This is the email I received with certain parts redacted:

*** Sent via Email – Inappropriate postings of Elsevier’s journal articles / DMCA Notice of Copyright Infringement ***

Dear Sir/Madam,

I write on behalf of Elsevier to bring to your attention the inappropriate posting of final published journal articles to your institutional website. I am President at Attributor (A Digimarc Company), which assists some of the world’s most prominent publishers, including Elsevier, with digital content protection (www.digimarc.com/guardian). Following the discussion below, a formal DMCA takedown request is included as Appendix A.

As you probably know, Elsevier journal article authors retain or are permitted a wide scope of scholarly use and posting on their own sites and for use within their own institutions. Those rights are more expansive when it comes to author preprints or accepted manuscripts than with respect to the final versions of published journal articles. Elsevier recognizes that in some cases authors or their institutions may not be fully aware of these rights and can by mistake post the final version of their articles to institutional websites or repositories. Unfortunately, it has come to our attention that copies of final published journal articles have, perhaps inadvertently, been posted for public access to one of your institutional websites.

I therefore request your cooperation to remove or disable access to these articles on your site, including but not limited to the articles identified in Appendix A. We have identified merely a sample in Appendix A, and as a publisher of close to 2,000 journals this might mean that more articles published by Elsevier could be found on your site. Please may I therefore draw your attention to Elsevier’s posting policy and ask for your attention to ensuring that your posting practices comply with this?
http://www.elsevier.com/about/open-access/open-access-policies/article-posting-policy#published-journal-article

In particular I note that Elsevier currently doesn’t permit posting of the final published journal article, and if there is a mandate or systematic posting mechanisms in place then Elsevier asks for a cost-free agreement with the institution before accepted author manuscripts are posted.
I would also recommend considering the use of DOI links as a way to access to the version of records of a published article. This would allow authors to list their work and to provide easy access to peers.

Finally, should you need any help in properly identifying a final published article to prevent any future improper posting, please do get in touch via the email address below.

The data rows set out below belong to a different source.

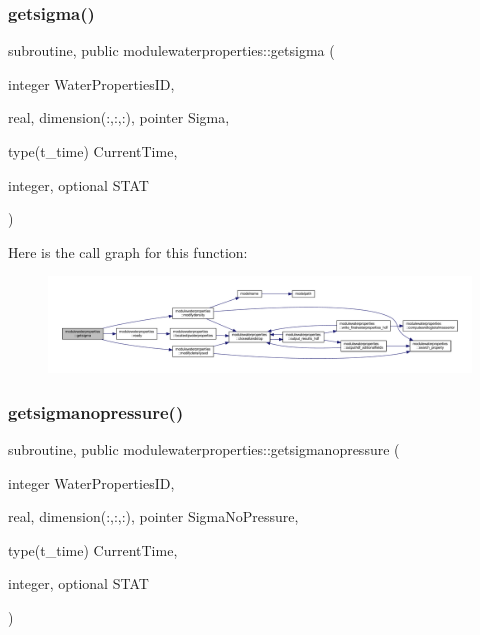 \subsubsection{\texorpdfstring{getsigma()}{getsigma()}}
{\footnotesize\ttfamily subroutine, public modulewaterproperties\+::getsigma (\begin{DoxyParamCaption}\item[{integer}]{Water\+Properties\+ID,  }\item[{real, dimension(\+:,\+:,\+:), pointer}]{Sigma,  }\item[{type(t\+\_\+time)}]{Current\+Time,  }\item[{integer, optional}]{S\+T\+AT }\end{DoxyParamCaption})}

Here is the call graph for this function\+:\nopagebreak
\begin{figure}[H]
\begin{center}
\leavevmode
\includegraphics[width=350pt]{namespacemodulewaterproperties_ae8ca73c7b0b0c01064b13ed994d0935c_cgraph}
\end{center}
\end{figure}
\mbox{\label{namespacemodulewaterproperties_a900d2a5073201659f4476e350c5d728a}} 
\subsubsection{\texorpdfstring{getsigmanopressure()}{getsigmanopressure()}}
{\footnotesize\ttfamily subroutine, public modulewaterproperties\+::getsigmanopressure (\begin{DoxyParamCaption}\item[{integer}]{Water\+Properties\+ID,  }\item[{real, dimension(\+:,\+:,\+:), pointer}]{Sigma\+No\+Pressure,  }\item[{type(t\+\_\+time)}]{Current\+Time,  }\item[{integer, optional}]{S\+T\+AT }\end{DoxyParamCaption})}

I appreciate your anticipated cooperation and if you have any questions or feedback, or if you believe you have received this message in error (as you have received permission to post this article from Elsevier), please contact: UniversalAccess@Elsevier.com
Thank you.

Sincerely,
Eraj Siddiqui
Attributor (A Digimarc Company)

Appendix A

Copyright Infringement Notice

This notice is sent pursuant to the Digital Millennium Copyright Act (DMCA), the European Union’s Directive on the Harmonisation of Certain Aspects of Copyright and Related Rights in the Information Society (2001/29/EC), and/or other laws and regulations relevant in European Union member states or other jurisdictions.

Please remove or disable access to the infringing pages or materials identified below, as they infringe the copyright works identified below.

I certify under penalty of perjury, that I am an agent authorized to act on behalf of the owner of the intellectual property rights and that the information contained in this notice is accurate.

I have a good faith belief that use of the material listed below in the manner complained of is not authorized by the copyright owner, its agent, or the law.

My contact information is as follows:

Organization name: Attributor Corporation as agent for [Publisher Company]
Email: counter-notice@attributor.com
Phone: 650-340-9601
Mailing address:
400 South El Camino Real
Suite 650,
San Mateo, CA 94402

My electronic signature follows:
Sincerely,
/E Siddiqui/
E. Siddiqui
Attributor, Inc.

***List of Works and Location of Infringing Page or Material ***

Infringing page/material that I demand be disabled or removed in consideration of the above:

*** INFRINGING PAGE OR MATERIAL ***

Infringing page/material that I demand be disabled or removed in consideration of the above:

Rights Holder: Reed Elsevier

Original Work: [redacted]
Infringing URL: [redacted]

UPDATE:

Dutch Universities too are receiving DMCA’s from Elsevier:

2013-12-20-113623_939x846_scrot

@Wowter via Twitter

I’d just like to point out to anyone who asks, particularly CRC Press (part of Taylor&Francis Group, who are in turn part of Informa PLC) that by posting the full text of my book chapter to Academia.edu I am *not* breaching the copyright transfer agreement I signed.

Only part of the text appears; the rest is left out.